1 Executive summary

In 2017, the Supreme Audit Institutions (SAIs) of Brazil, Finland, Germany, the Netherlands, Norway and the UK entered into a ‘Memorandum of Understanding Data Analytics’ (MoU). Recognising the fact that digitisation and datafication changes the way governments work and hence requires SAIs to develop new methodologies and practices to ensure effective and efficient audits, they agreed to cooperate on the topic of data analytics by sharing knowledge, working experiences and code. In their annual conference in 2019, hosted by the Finnish SAI, the members agreed to jointly develop this paper for audits of artificial intelligence (AI) applications.

AI systems based on machine learning (ML) models are increasingly used in the public sector to improve services and reduce costs. ML is a field of computer science dealing with methods to develop (‘learn’) rules from input data to achieve a given goal. An ML model is the resulting set of rules, which may be used to make predictions on data previously unknown to the model. However, new technologies tend to be accompanied by new risks. While dedicated legislation is still underway, both international and European guidelines have been proposed (references are indicated within square brackets in the text) that emphasise the need for control mechanisms and audits. The AI community is addressing issues linked to ethical principles and the negative social impact of AI applications. A recent publication on trustworthy AI development, co-authored by a broad collaboration of researchers from both academia and industry, recommends conducting and funding third-party audits of AI systems.1

While data protection authorities are working on dedicated guidelines and can take on a supervisory role for personal data protection, many of the risks linked to AI applications are not related to personal data. For example, opaque ML models that might automate and institutionalise unequal treatment could damage trust in our auditee organisations and, by extension, in our democratic institutions. Therefore it will become increasingly necessary that SAIs are able to audit applications based on ML algorithms in both compliance and performance audits.

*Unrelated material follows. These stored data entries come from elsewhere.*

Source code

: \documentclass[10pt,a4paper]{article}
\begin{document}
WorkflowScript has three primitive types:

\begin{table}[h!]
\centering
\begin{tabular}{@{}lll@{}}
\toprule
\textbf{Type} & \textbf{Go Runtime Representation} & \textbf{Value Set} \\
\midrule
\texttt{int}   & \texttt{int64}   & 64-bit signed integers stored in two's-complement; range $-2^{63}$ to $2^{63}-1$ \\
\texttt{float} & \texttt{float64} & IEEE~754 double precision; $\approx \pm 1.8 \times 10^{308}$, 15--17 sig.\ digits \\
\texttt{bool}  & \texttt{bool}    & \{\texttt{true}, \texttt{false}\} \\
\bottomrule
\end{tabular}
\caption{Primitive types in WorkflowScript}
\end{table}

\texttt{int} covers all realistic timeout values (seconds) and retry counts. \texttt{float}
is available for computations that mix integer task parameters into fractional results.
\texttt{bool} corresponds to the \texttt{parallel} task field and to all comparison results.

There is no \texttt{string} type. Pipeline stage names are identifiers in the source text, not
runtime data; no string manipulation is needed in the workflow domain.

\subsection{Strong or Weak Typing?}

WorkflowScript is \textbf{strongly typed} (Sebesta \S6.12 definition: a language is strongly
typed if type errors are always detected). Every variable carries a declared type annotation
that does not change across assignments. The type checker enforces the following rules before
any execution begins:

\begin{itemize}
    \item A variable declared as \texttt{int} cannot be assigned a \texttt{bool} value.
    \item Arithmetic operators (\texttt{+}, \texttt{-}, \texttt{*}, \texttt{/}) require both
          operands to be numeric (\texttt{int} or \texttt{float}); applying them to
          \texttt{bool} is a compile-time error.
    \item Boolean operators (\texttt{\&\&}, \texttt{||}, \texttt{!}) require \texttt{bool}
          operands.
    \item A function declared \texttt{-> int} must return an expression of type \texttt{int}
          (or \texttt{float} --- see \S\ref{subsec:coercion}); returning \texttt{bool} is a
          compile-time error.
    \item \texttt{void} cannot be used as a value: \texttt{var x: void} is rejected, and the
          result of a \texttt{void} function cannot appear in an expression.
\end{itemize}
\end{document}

Several MoU member SAIs are currently performing case studies or pilot audits to develop a generic methodology for audits of AI applications.

This paper summarises what we believe are key risks connected to the use of ML in public services, and suggests an audit catalogue2 that includes methodological approaches for audits of AI applications. These suggestions are based on contributions from the MoU member SAIs that stem from their respective experiences with ML audits and audits of other software development projects. The SAIs of Germany, the Netherlands, Norway and the UK are the main authors of this paper.

Depending on the application, audits of ML algorithms are usually performed as special cases of performance or compliance audits. ML models tend to be embedded in wider IT infrastructure. Therefore, elements from IT audit are often included. The proposed audit areas include the data understanding and model development process, the performance of the model and ethical considerations such as explainability and fairness. This paper is based on the broadly used ‘cross-industry standard process for data mining’ (CRISP-DM - see Chapter 3) that includes all phases of an AI application’s lifecycle - from business understanding to deployment and continued operation.

The main chapters of this paper focus on auditing the ML component. Appendix One discusses how to assess other steps of an AI application’s lifecycle and provides tips on how SAIs could create well-balanced audit teams to enhance the efficiency of their audit work on AI applications. We also include a helper tool that auditors can use to prepare their audits. It provides a host of suitable audit questions that auditors may draw upon. Auditors can select steps along the CRISP-DM cycle based on their risk assessment and get suggestions for suitable audit evidence and contacts within the auditee organisation.

We identified the following main general problem areas and risks:

  • Developers of ML algorithms will often focus on optimising specific numeric performance metrics. As a result, there is a high risk that requirements of compliance, transparency and fairness are neglected.

  • Product owners within the auditee organisation might not communicate their requirements well to ML developers, leading to ML algorithms that could, in a worst case scenario, increase costs and make routine tasks more time-consuming.

  • Auditee organisations often lack the resources and competence to develop ML applications internally and thus rely on consultants or procure ready-made solutions from commercial businesses. This increases the risk of using ML without the understanding necessary both for ML-based production/maintenance and compliance requirements.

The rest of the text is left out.